De aankomende vlugge alineaatjes zijn geschreven door een speler uit de hoofdklasse (soms afdelingsklasse, als het tweede te weinig heeft). Die twee keer in de midweek en, als het met werk uitkomt, een keertje in het weekend met zijn teamgenoten samenkomt in een kleedkamer.

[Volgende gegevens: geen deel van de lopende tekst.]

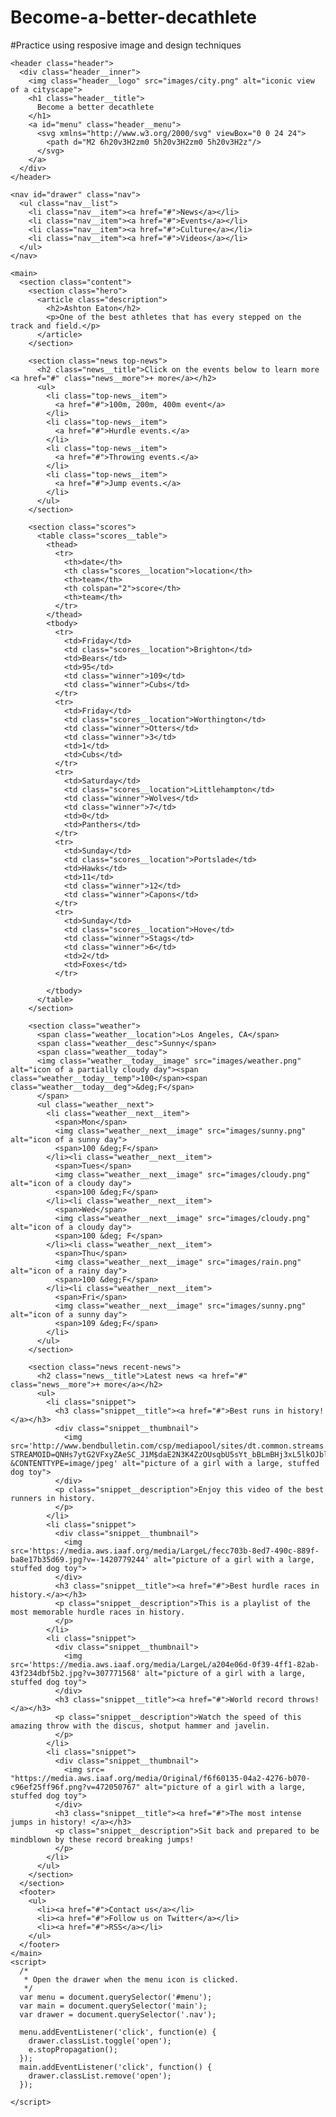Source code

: # Become-a-better-decathlete
#Practice using resposive image and design techniques

<!doctype html>
<html lang="en">
  <head>
    <meta charset="utf-8">
    <meta name="viewport" content="width=device-width,initial-scale=1">
    <meta http-equiv="X-UA-Compatible" content="IE=edge">
    <title>Track and Field</title>
    <link href="https://fonts.googleapis.com/css?family=Roboto:300,400,500" rel="stylesheet" type="text/css">
    <link rel="stylesheet" type="text/css" href="main.css">
    <link rel="stylesheet" type="text/css" href="responsive.css">
    <link rel="stylesheet" type="text/css" href="final.css">
  </head>
  <body>

    <header class="header">
      <div class="header__inner">
        <img class="header__logo" src="images/city.png" alt="iconic view of a cityscape">
        <h1 class="header__title">
          Become a better decathlete
        </h1>
        <a id="menu" class="header__menu">
          <svg xmlns="http://www.w3.org/2000/svg" viewBox="0 0 24 24">
            <path d="M2 6h20v3H2zm0 5h20v3H2zm0 5h20v3H2z"/>
          </svg>
        </a>
      </div>
    </header>

    <nav id="drawer" class="nav">
      <ul class="nav__list">
        <li class="nav__item"><a href="#">News</a></li>
        <li class="nav__item"><a href="#">Events</a></li>
        <li class="nav__item"><a href="#">Culture</a></li>
        <li class="nav__item"><a href="#">Videos</a></li>
      </ul>
    </nav>

    <main>
      <section class="content">
        <section class="hero">
          <article class="description">
            <h2>Ashton Eaton</h2>
            <p>One of the best athletes that has every stepped on the track and field.</p>
          </article>
        </section>

        <section class="news top-news">
          <h2 class="news__title">Click on the events below to learn more <a href="#" class="news__more">+ more</a></h2>
          <ul>
            <li class="top-news__item">
              <a href="#">100m, 200m, 400m event</a>
            </li>
            <li class="top-news__item">
              <a href="#">Hurdle events.</a>
            </li>
            <li class="top-news__item">
              <a href="#">Throwing events.</a>
            </li>
            <li class="top-news__item">
              <a href="#">Jump events.</a>
            </li>
          </ul>
        </section>

        <section class="scores">
          <table class="scores__table">
            <thead>
              <tr>
                <th>date</th>
                <th class="scores__location">location</th>
                <th>team</th>
                <th colspan="2">score</th>
                <th>team</th>
              </tr>
            </thead>
            <tbody>
              <tr>
                <td>Friday</td>
                <td class="scores__location">Brighton</td>
                <td>Bears</td>
                <td>95</td>
                <td class="winner">109</td>
                <td class="winner">Cubs</td>
              </tr>
              <tr>
                <td>Friday</td>
                <td class="scores__location">Worthington</td>
                <td class="winner">Otters</td>
                <td class="winner">3</td>
                <td>1</td>
                <td>Cubs</td>
              </tr>
              <tr>
                <td>Saturday</td>
                <td class="scores__location">Littlehampton</td>
                <td class="winner">Wolves</td>
                <td class="winner">7</td>
                <td>0</td>
                <td>Panthers</td>
              </tr>
              <tr>
                <td>Sunday</td>
                <td class="scores__location">Portslade</td>
                <td>Hawks</td>
                <td>11</td>
                <td class="winner">12</td>
                <td class="winner">Capons</td>
              </tr>
              <tr>
                <td>Sunday</td>
                <td class="scores__location">Hove</td>
                <td class="winner">Stags</td>
                <td class="winner">6</td>
                <td>2</td>
                <td>Foxes</td>
              </tr>
              
            </tbody>
          </table>
        </section>

        <section class="weather">
          <span class="weather__location">Los Angeles, CA</span>
          <span class="weather__desc">Sunny</span>
          <span class="weather__today">
          <img class="weather__today__image" src="images/weather.png" alt="icon of a partially cloudy day"><span class="weather__today__temp">100</span><span class="weather__today__deg">&deg;F</span>
          </span>
          <ul class="weather__next">
            <li class="weather__next__item">
              <span>Mon</span>
              <img class="weather__next__image" src="images/sunny.png" alt="icon of a sunny day">
              <span>100 &deg;F</span>
            </li><li class="weather__next__item">
              <span>Tues</span>
              <img class="weather__next__image" src="images/cloudy.png" alt="icon of a cloudy day">
              <span>100 &deg;F</span>
            </li><li class="weather__next__item">
              <span>Wed</span>
              <img class="weather__next__image" src="images/cloudy.png" alt="icon of a cloudy day">
              <span>100 &deg; F</span>
            </li><li class="weather__next__item">
              <span>Thu</span>
              <img class="weather__next__image" src="images/rain.png" alt="icon of a rainy day">
              <span>100 &deg;F</span>
            </li><li class="weather__next__item">
              <span>Fri</span>
              <img class="weather__next__image" src="images/sunny.png" alt="icon of a sunny day">
              <span>109 &deg;F</span>
            </li>
          </ul>
        </section>

        <section class="news recent-news">
          <h2 class="news__title">Latest news <a href="#" class="news__more">+ more</a></h2>
          <ul>
            <li class="snippet">
              <h3 class="snippet__title"><a href="#">Best runs in history!</a></h3>
              <div class="snippet__thumbnail">
                <img src='http://www.bendbulletin.com/csp/mediapool/sites/dt.common.streams.StreamServer.cls?STREAMOID=QNHs7ytG2VFxyZAeSC_J1M$daE2N3K4ZzOUsqbU5sYt_bBLmBHj3xL5lkOJblrrOWCsjLu883Ygn4B49Lvm9bPe2QeMKQdVeZmXF$9l$4uCZ8QDXhaHEp3rvzXRJFdy0KqPHLoMevcTLo3h8xh70Y6N_U_CryOsw6FTOdKL_jpQ-&CONTENTTYPE=image/jpeg' alt="picture of a girl with a large, stuffed dog toy">
              </div>
              <p class="snippet__description">Enjoy this video of the best runners in history.
              </p>
            </li>
            <li class="snippet">
              <div class="snippet__thumbnail">
                <img src='https://media.aws.iaaf.org/media/LargeL/fecc703b-8ed7-490c-889f-ba8e17b35d69.jpg?v=-1420779244' alt="picture of a girl with a large, stuffed dog toy">
              </div>
              <h3 class="snippet__title"><a href="#">Best hurdle races in history.</a></h3>
              <p class="snippet__description">This is a playlist of the most memorable hurdle races in history.
              </p>
            </li>
            <li class="snippet">
              <div class="snippet__thumbnail">
                <img src='https://media.aws.iaaf.org/media/LargeL/a204e06d-0f39-4ff1-82ab-43f234dbf5b2.jpg?v=307771568' alt="picture of a girl with a large, stuffed dog toy">
              </div>
              <h3 class="snippet__title"><a href="#">World record throws!</a></h3>
              <p class="snippet__description">Watch the speed of this amazing throw with the discus, shotput hammer and javelin.
              </p>
            </li>
            <li class="snippet">
              <div class="snippet__thumbnail">
                <img src= "https://media.aws.iaaf.org/media/Original/f6f60135-04a2-4276-b070-c96ef25ff96f.png?v=472050767" alt="picture of a girl with a large, stuffed dog toy">
              </div>
              <h3 class="snippet__title"><a href="#">The most intense jumps in history! </a></h3>
              <p class="snippet__description">Sit back and prepared to be mindblown by these record breaking jumps!
              </p>
            </li>
          </ul>
        </section>
      </section>
      <footer>
        <ul>
          <li><a href="#">Contact us</a></li>
          <li><a href="#">Follow us on Twitter</a></li>
          <li><a href="#">RSS</a></li>
        </ul>
      </footer>
    </main>
    <script>
      /*
       * Open the drawer when the menu icon is clicked.
       */
      var menu = document.querySelector('#menu');
      var main = document.querySelector('main');
      var drawer = document.querySelector('.nav');

      menu.addEventListener('click', function(e) {
        drawer.classList.toggle('open');
        e.stopPropagation();
      });
      main.addEventListener('click', function() {
        drawer.classList.remove('open');
      });

    </script>
  </body>
</html>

Een aantal harde muurtjes, oncomfortabele bankjes van hout én bizar veel kapstokjes van staal waar je minstens eens per seizoen je hoofd tegen stoot. Een plek met alleen maar vanzelfsprekendheden. Waar je, je letterlijk bloot geeft, maar nergens anders zo beschermt voelt. De kleedkamer.
Snelle tosti
Het samenzijn van een sportteam in een kleedkamer heeft geen structuur. Laat staan regels. Maar nergens anders gaat het zo van een leien dakje. Je kiest een plekje, ploft je tas op een klein metertje en schuift wat op. Terwijl de laatste teamgenoot met een snelle tosti in de hand binnen holt ga je eventjes zitten, om snel weer in de benen te komen om je tas open te ritsen.
Zowel voor de wedstrijd of training als erna is het rumoerig in de kleedkamer. Buiten het praatje van de coach om sluipt teveel geluid uit de kiertjes van de eerder genoemde, harde, muurtjes. Gekeuvel, vaak weinig diepgang. Maar daardoor niet minder waardevol. En op het juiste moment wordt na een vermoeiende, lastige of vervelende dag een schouder gedeeld. Kameraadschap.
Koude tegels
Het gesprek blijft gaande, gevleugeld door heerlijke lachtonen. Zonder aarzeling worden naast verhalen ook eigendommen gedeeld. De shampoofles gaat rond en als het even tegenzit ook handdoeken. Of mee zit. Want zo heb je minder was. De koude, ongetwijfeld meest goedkope, tegels zouden je een kil gevoel geven. Maar zodra je na een drukke werkdag de drempel over bent, voel je je meteen op je gemak.
Te weinig douches, een natte vloer – en daardoor sokken – en die verrekte kapstokjes waarvan je koppijn krijgt. Als kleren de man maken, maken teamgenoten de kleedkamer. Zonder spelregels, met badslippers en buiken. Zin in woensdag.